Down to the last line, reproduce the records exactly.

——

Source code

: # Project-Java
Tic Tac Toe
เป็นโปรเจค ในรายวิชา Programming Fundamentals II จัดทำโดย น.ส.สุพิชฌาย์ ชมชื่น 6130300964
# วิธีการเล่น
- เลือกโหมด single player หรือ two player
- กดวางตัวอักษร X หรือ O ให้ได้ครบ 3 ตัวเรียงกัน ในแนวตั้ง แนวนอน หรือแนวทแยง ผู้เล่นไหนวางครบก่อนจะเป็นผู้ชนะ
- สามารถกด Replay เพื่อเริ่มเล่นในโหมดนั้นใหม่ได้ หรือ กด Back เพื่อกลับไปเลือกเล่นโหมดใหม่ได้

——

Output for this task:
Source code

: # Project-Java
Tic Tac Toe
เป็นโปรเจค ในรายวิชา Programming Fundamentals II จัดทำโดย น.ส.สุพิชฌาย์ ชมชื่น 6130300964
# วิธีการเล่น
- เลือกโหมด single player หรือ two player
- กดวางตัวอักษร X หรือ O ให้ได้ครบ 3 ตัวเรียงกัน ในแนวตั้ง แนวนอน หรือแนวทแยง ผู้เล่นไหนวางครบก่อนจะเป็นผู้ชนะ
- สามารถกด Replay เพื่อเริ่มเล่นในโหมดนั้นใหม่ได้ หรือ กด Back เพื่อกลับไปเลือกเล่นโหมดใหม่ได้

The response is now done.